Your assignment →
If a line in the records contains the string "access", show that line.

Segment Open

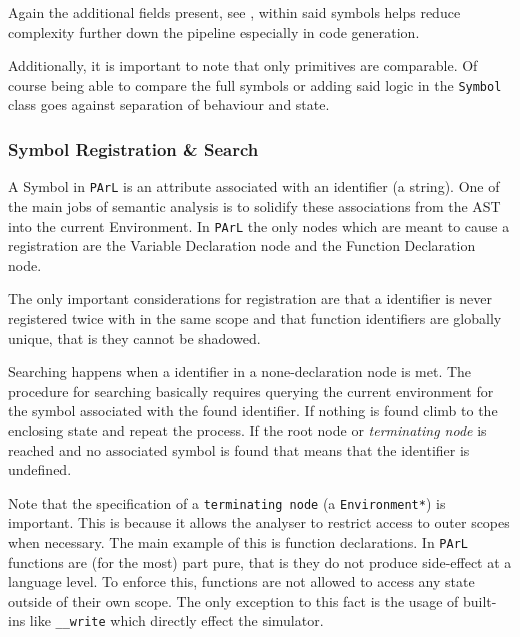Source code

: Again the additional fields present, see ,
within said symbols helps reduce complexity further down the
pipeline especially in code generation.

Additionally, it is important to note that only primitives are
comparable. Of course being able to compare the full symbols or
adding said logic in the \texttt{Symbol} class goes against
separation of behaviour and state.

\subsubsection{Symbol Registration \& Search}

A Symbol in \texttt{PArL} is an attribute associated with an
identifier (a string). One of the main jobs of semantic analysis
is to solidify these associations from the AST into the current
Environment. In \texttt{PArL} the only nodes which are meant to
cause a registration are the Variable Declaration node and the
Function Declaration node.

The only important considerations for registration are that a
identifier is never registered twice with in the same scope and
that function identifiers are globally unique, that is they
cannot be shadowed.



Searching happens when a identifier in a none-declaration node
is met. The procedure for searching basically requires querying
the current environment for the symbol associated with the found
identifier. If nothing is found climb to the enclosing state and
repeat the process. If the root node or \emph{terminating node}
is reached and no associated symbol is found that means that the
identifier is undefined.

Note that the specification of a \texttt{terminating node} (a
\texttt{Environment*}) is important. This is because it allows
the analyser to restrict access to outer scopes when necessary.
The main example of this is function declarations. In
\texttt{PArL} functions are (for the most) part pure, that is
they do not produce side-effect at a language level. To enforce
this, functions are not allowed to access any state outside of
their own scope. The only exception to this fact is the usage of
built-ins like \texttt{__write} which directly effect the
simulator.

Segment Closed

Solution to this task →
the analyser to restrict access to outer scopes when necessary.
this, functions are not allowed to access any state outside of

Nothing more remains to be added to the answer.